ITSxpress: Software to rapidly trim internally transcribed spacer sequences with quality scores for marker gene analysis [version 1; referees: 2 approved]

F1000Research, Sep 2018

The internally transcribed spacer (ITS) region between the small subunit ribosomal RNA gene and large subunit ribosomal RNA gene is a widely used phylogenetic marker for fungi and other taxa. The eukaryotic ITS contains the conserved 5.8S rRNA and is divided into the ITS1 and ITS2 hypervariable regions. These regions are variable in length and are amplified using primers complementary to the conserved regions of their flanking genes.

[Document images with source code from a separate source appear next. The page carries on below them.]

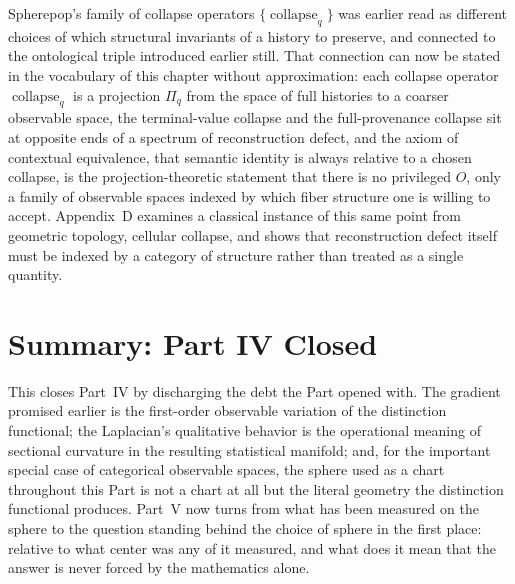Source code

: \documentclass[11pt,fleqn]{book}
\numberwithin{equation}{chapter}
\theoremstyle{plain}
\theoremstyle{definition}
\theoremstyle{remark}
\providecommand{\scollapse}[1]{\operatorname{collapse}_{#1}}
\providecommand{\Tset}{\mathcal{T}}
\begin{document}
Spherepop's family of collapse operators \(\{\scollapse{q}\}\) was earlier read as different choices of which structural invariants of a history to preserve, and connected to the ontological triple introduced earlier still. That connection can now be stated in the vocabulary of this chapter without approximation: each collapse operator \(\scollapse{q}\) is a projection \(\Pi_q\) from the space of full histories to a coarser observable space, the terminal-value collapse and the full-provenance collapse sit at opposite ends of a spectrum of reconstruction defect, and the axiom of contextual equivalence, that semantic identity is always relative to a chosen collapse, is the projection-theoretic statement that there is no privileged \(O\), only a family of observable spaces indexed by which fiber structure one is willing to accept. Appendix~D examines a classical instance of this same point from geometric topology, cellular collapse, and shows that reconstruction defect itself must be indexed by a category of structure rather than treated as a single quantity.

\section{Summary: Part IV Closed}

This closes Part~IV by discharging the debt the Part opened with. The gradient promised earlier is the first-order observable variation of the distinction functional; the Laplacian's qualitative behavior is the operational meaning of sectional curvature in the resulting statistical manifold; and, for the important special case of categorical observable spaces, the sphere used as a chart throughout this Part is not a chart at all but the literal geometry the distinction functional produces. Part~V now turns from what has been measured on the sphere to the question standing behind the choice of sphere in the first place: relative to what center was any of it measured, and what does it mean that the answer is never forced by the mathematics alone.


\providecommand{\Tset}{\mathcal{T}}
\end{document}

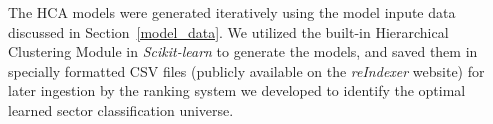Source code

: \documentclass[../main.tex]{subfiles}
\begin{document}
The HCA models were generated iteratively using the model inpute data discussed in Section~\ref{model_data}. We utilized the built-in Hierarchical Clustering Module in \textit{Scikit-learn} to generate the models, and saved them in specially formatted CSV files (publicly available on the \textit{reIndexer} website) for later ingestion by the ranking system we developed to identify the optimal learned sector classification universe.






\end{document}
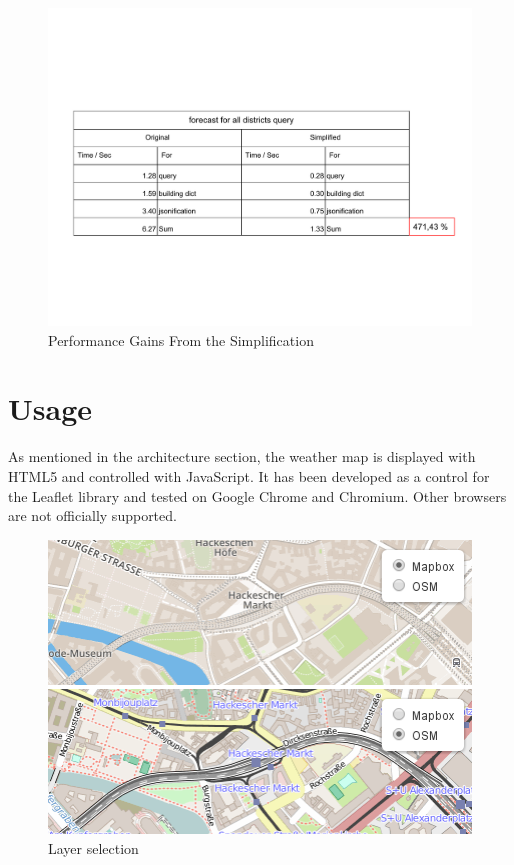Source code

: \documentclass[paper=a4, fontsize=11pt]{article} %
\numberwithin{equation}{section} %
\numberwithin{figure}{section} %
\numberwithin{table}{section} %
\begin{document}
\begin{figure}[htbp]
	\centering
	\includegraphics[trim = 0mm 0mm 0mm 0mm, clip, width=1.1\textwidth]{pictures/simplification_table}
	\caption{Performance Gains From the Simplification}
	\label{simplification_table}
\end{figure}

\newpage
\section{Usage}\label{usage}

As mentioned in the architecture section, the weather map is displayed
with HTML5 and controlled with JavaScript. It has been developed as a
control for the Leaflet library and tested on Google Chrome and
Chromium. Other browsers are not officially supported.

\begin{figure}[htbp]
\includegraphics[width=1\textwidth]{pictures/screenshot-baselayer.png}
\caption{Layer selection}
\label{fig:layer-selection}
\end{figure}
\end{document}
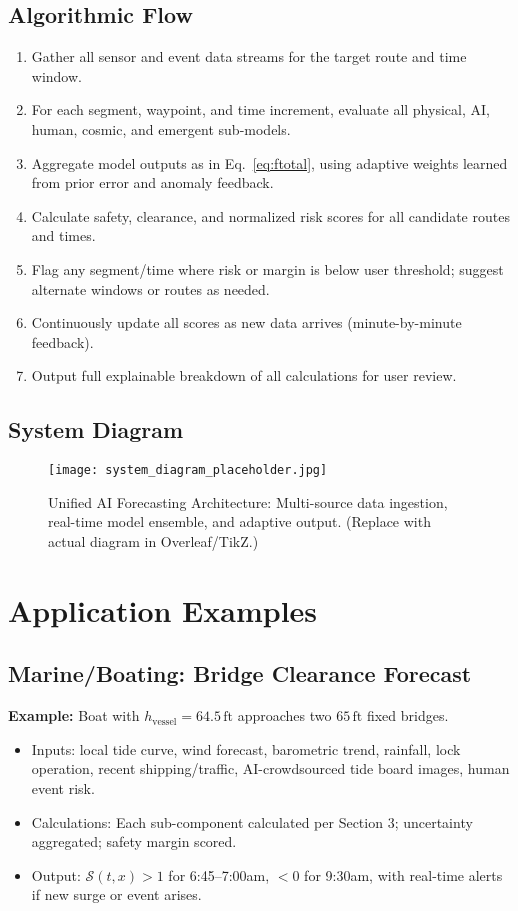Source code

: \documentclass[12pt]{article}
\begin{document}
\subsection{Algorithmic Flow}
\begin{enumerate}
\item Gather all sensor and event data streams for the target route and time window.
\item For each segment, waypoint, and time increment, evaluate all physical, AI, human, cosmic, and emergent sub-models.
\item Aggregate model outputs as in Eq.~\ref{eq:ftotal}, using adaptive weights learned from prior error and anomaly feedback.
\item Calculate safety, clearance, and normalized risk scores for all candidate routes and times.
\item Flag any segment/time where risk or margin is below user threshold; suggest alternate windows or routes as needed.
\item Continuously update all scores as new data arrives (minute-by-minute feedback).
\item Output full explainable breakdown of all calculations for user review.
\end{enumerate}

\subsection{System Diagram}
\begin{figure}[h!]
\centering
\texttt{[image: system\_diagram\_placeholder.jpg]}
\caption{Unified AI Forecasting Architecture: Multi-source data ingestion, real-time model ensemble, and adaptive output. (Replace with actual diagram in Overleaf/TikZ.)}
\end{figure}

\section{Application Examples}

\subsection{Marine/Boating: Bridge Clearance Forecast}
\textbf{Example:} Boat with $h_{\text{vessel}}=64.5\,\mathrm{ft}$ approaches two $65\,\mathrm{ft}$ fixed bridges.
\begin{itemize}
    \item Inputs: local tide curve, wind forecast, barometric trend, rainfall, lock operation, recent shipping/traffic, AI-crowdsourced tide board images, human event risk.
    \item Calculations: Each sub-component calculated per Section 3; uncertainty aggregated; safety margin scored.
    \item Output: $\mathcal{S}(t, x)>1$ for 6:45--7:00am, $<0$ for 9:30am, with real-time alerts if new surge or event arises.
\end{itemize}
\end{document}
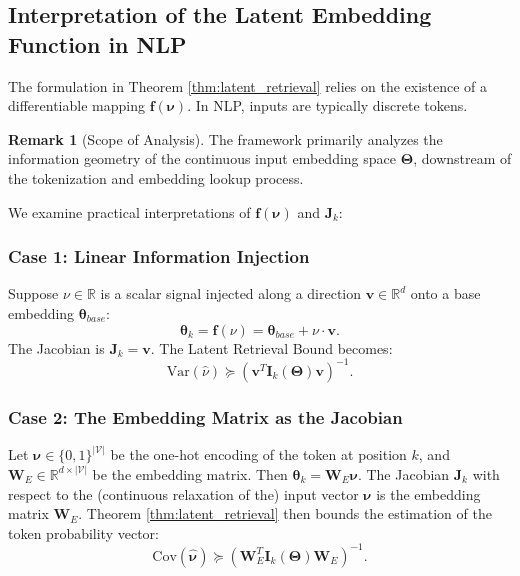 \documentclass{article}
\theoremstyle{definition}
\newtheorem{remark}[theorem]{Remark}
\begin{document}
\subsection{Interpretation of the Latent Embedding Function in NLP}
The formulation in Theorem \ref{thm:latent_retrieval} relies on the existence of a differentiable mapping $\mathbf{f}(\boldsymbol{\nu})$. In NLP, inputs are typically discrete tokens.

\begin{remark}[Scope of Analysis]
The framework primarily analyzes the information geometry of the continuous input embedding space $\mathbf{\Theta}$, downstream of the tokenization and embedding lookup process.
\end{remark}

We examine practical interpretations of $\mathbf{f}(\boldsymbol{\nu})$ and $\mathbf{J}_k$:

\subsubsection{Case 1: Linear Information Injection}
Suppose $\nu \in \mathbb{R}$ is a scalar signal injected along a direction $\mathbf{v} \in \mathbb{R}^d$ onto a base embedding $\boldsymbol{\theta}_{base}$:
\begin{equation}
    \boldsymbol{\theta}_k = \mathbf{f}(\nu) = \boldsymbol{\theta}_{base} + \nu \cdot \mathbf{v}.
\end{equation}
The Jacobian is $\mathbf{J}_k = \mathbf{v}$. The Latent Retrieval Bound becomes:
\begin{equation}
    \text{Var}(\hat{\nu}) \succeq (\mathbf{v}^T \mathbf{I}_k(\mathbf{\Theta}) \mathbf{v})^{-1}.
\end{equation}

\subsubsection{Case 2: The Embedding Matrix as the Jacobian}
Let $\boldsymbol{\nu} \in \{0,1\}^{|\mathcal{V}|}$ be the one-hot encoding of the token at position $k$, and $\mathbf{W}_E \in \mathbb{R}^{d \times |\mathcal{V}|}$ be the embedding matrix. Then $\boldsymbol{\theta}_k = \mathbf{W}_E \boldsymbol{\nu}$. The Jacobian $\mathbf{J}_k$ with respect to the (continuous relaxation of the) input vector $\boldsymbol{\nu}$ is the embedding matrix $\mathbf{W}_E$. Theorem \ref{thm:latent_retrieval} then bounds the estimation of the token probability vector:
\begin{equation}
    \text{Cov}(\hat{\boldsymbol{\nu}}) \succeq (\mathbf{W}_E^T \mathbf{I}_k(\mathbf{\Theta}) \mathbf{W}_E)^{-1}.
\end{equation}
\end{document}
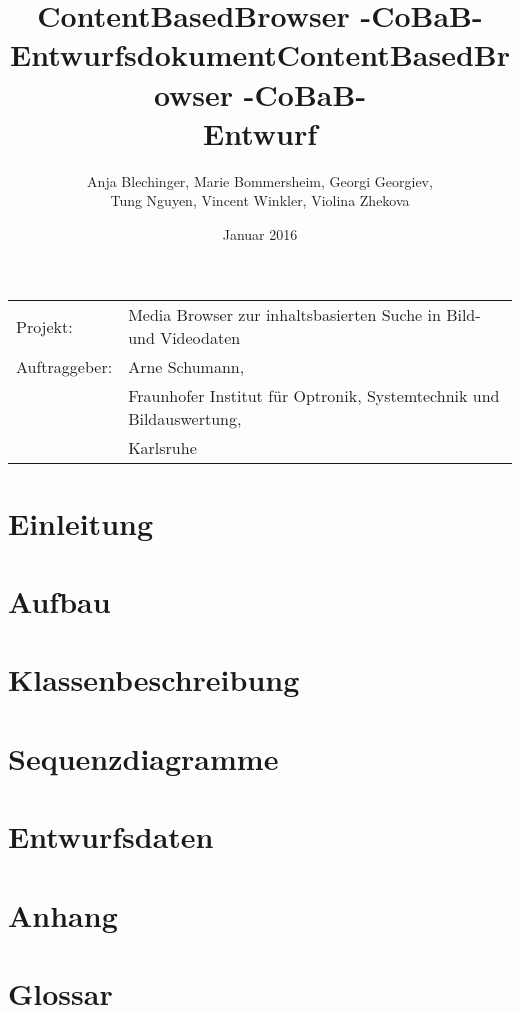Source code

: \documentclass[parskip=full]{scrartcl}
\title{ContentBasedBrowser -CoBaB- \\ Entwurfsdokument}
\begin{document}
\begin{titlepage}
\title{ContentBasedBrowser -CoBaB- \\ Entwurf}
\author{Anja Blechinger, Marie Bommersheim, Georgi Georgiev,\\ Tung Nguyen, Vincent Winkler, Violina Zhekova}
\date{Januar 2016}
\maketitle
\vspace{300pt}
\begin{tabular}{l l}
Projekt: & Media Browser zur inhaltsbasierten Suche in Bild- und Videodaten\\
Auftraggeber: & Arne Schumann,\\
 & Fraunhofer Institut für Optronik, Systemtechnik und Bildauswertung,\\
 & Karlsruhe\\
\end{tabular}
\thispagestyle{empty}
\end{titlepage}
\setcounter{page}{1}

\tableofcontents
\pagebreak

\section{Einleitung}

\pagebreak

\section{Aufbau}

\pagebreak

\section{Klassenbeschreibung}

\pagebreak

\section{Sequenzdiagramme}

\pagebreak

\section{Entwurfsdaten}

\pagebreak

\section{Anhang}

\pagebreak

\section{Glossar}
\end{document}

Previous work has shown that removing the conserved regions results in more accurate taxonomic classification. An existing software program, ITSx, is capable of trimming FASTA sequences by matching hidden Markov model profiles to the ends of the conserved genes using the software suite HMMER. ITSxpress was developed to extend this technique from marker gene studies using Operational Taxonomic Units (OTU’s) to studies using exact sequence variants; a method used by the software packages Dada2, Deblur, QIIME 2, and Unoise. The sequence variant approach uses the quality scores of each read to identify sequences that are statistically likely to represent real sequences. ITSxpress enables this by processing FASTQ rather than FASTA files. The software also speeds up the trimming of reads by a factor of 14-23 times on a 4-core computer by temporarily clustering highly similar sequences that are common in amplicon data and utilizing optimized parameters for Hmmsearch. ITSxpress is available as a QIIME 2 plugin and a stand-alone application installable from the Python package index, Bioconda, and Github.

Article PDF cannot be displayed. You can download it here:

https://f1000research.com/articles/7-1418/v1/pdf

ITSxpress: Software to rapidly trim internally transcribed spacer sequences with quality scores for marker gene analysis [version 1; referees: 2 approved]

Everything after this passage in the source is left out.